Of course they don’t make things up, Scarface. They make “adjustments”, based on some arcane knowledge that only they have, and no-one else, whereby past temperatures were obviously too high, so are lowered (“How convenient,” the cynics might say – but you, or course, are above that). They are also quite keen to move goalposts: two days ago, we were told by the BBC weatherman that we were a few days into winter, now. Earlier this year, however, “Winter” was the interval between the solstice and the equinox, thus, January to March was the wettest winter “evah” – thus conveniently body-swerving past the three months of mid-November – mid-February, 1929, which actually was the wettest three months on record.

Interestingly, as there were few hot-spots around the world, this year, but the spring and autumn were warmer (apart from over North America), one could argue that this year has been not so much been the “hottest” on record as the least cool on record.

Despite the clamourings of the scaremongers on the mainstream media, the world is waking up to the reality that a self-inflicted doom is not soon about to descend upon us, and is getting on with their general lives.

I am not sure you are right, Kiome. Entropic Mann might be as annoying as these characters, but he does not have their bile. Monty is displaying signatures I recognise under another moniker, but I cannot place it, yet, but that might be coincidence. I do wonder, though, if they are part of an orchestrated group, intent upon disrupting threads – as they have done on this one.

Dec 7, 2014 at 3:55 PM | Unregistered CommenterRadclia Rodent

RR
I'm not disrupting threads. Just pointing out some inconvenient truths for all you 'skeptics'. 2014 is very likely to be the warmest year on record, and if we have the predicted El Nino in 2015 then that year will be unusually warm too. So the idea of a 'pause' will have gone (not that it had much currency anyway given the continued rise in OHC and ice melt).

What will you all do then? All you will have is a low ECS argument....and that won't work because the paleo record doesn't allow it.

By then you will have all joined the consensus! Job done.

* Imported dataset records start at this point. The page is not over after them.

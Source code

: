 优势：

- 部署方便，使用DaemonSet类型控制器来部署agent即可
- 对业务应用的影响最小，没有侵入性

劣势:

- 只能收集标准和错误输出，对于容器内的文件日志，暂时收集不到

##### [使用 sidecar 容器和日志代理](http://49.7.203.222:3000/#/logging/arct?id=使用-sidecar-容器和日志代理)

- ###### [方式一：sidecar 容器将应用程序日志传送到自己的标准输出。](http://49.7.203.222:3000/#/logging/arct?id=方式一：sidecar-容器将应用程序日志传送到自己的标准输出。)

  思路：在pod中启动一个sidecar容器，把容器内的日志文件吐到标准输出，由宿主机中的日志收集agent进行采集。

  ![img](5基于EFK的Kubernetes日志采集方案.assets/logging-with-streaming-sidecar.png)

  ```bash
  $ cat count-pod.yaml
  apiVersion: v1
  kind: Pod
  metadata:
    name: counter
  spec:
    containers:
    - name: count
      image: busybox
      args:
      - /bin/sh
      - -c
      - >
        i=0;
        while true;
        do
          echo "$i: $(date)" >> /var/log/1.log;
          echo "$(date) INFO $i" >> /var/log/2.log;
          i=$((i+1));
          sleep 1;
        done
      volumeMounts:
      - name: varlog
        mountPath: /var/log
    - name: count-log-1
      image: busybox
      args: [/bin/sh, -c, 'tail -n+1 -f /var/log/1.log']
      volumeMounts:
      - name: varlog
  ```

Dec 7, 2014 at 4:49 PM | Unregistered CommenterMonty

2014 is very likely to be the warmest year on record
Not what the satellites are saying.
Let's wait for all the figures, shall we? Wouldn't want anyone to look silly (on either side).
And where is this continued ice melt? Not in the Arctic, by the look of it

Dec 7, 2014 at 5:43 PM | Registered CommenterMike Jackson

Mike Jackson. Nice cherry picks!

Dec 7, 2014 at 6:21 PM | Unregistered CommenterMonty

I replotted your graphs as least square regression lines.,added them to your data, and included the latest figures from 2014

Interesting to note two things.

1) There is a long term warming trend.

2) The 2014 data for both datasets sit squarely on the long term trend. Pause, what pause?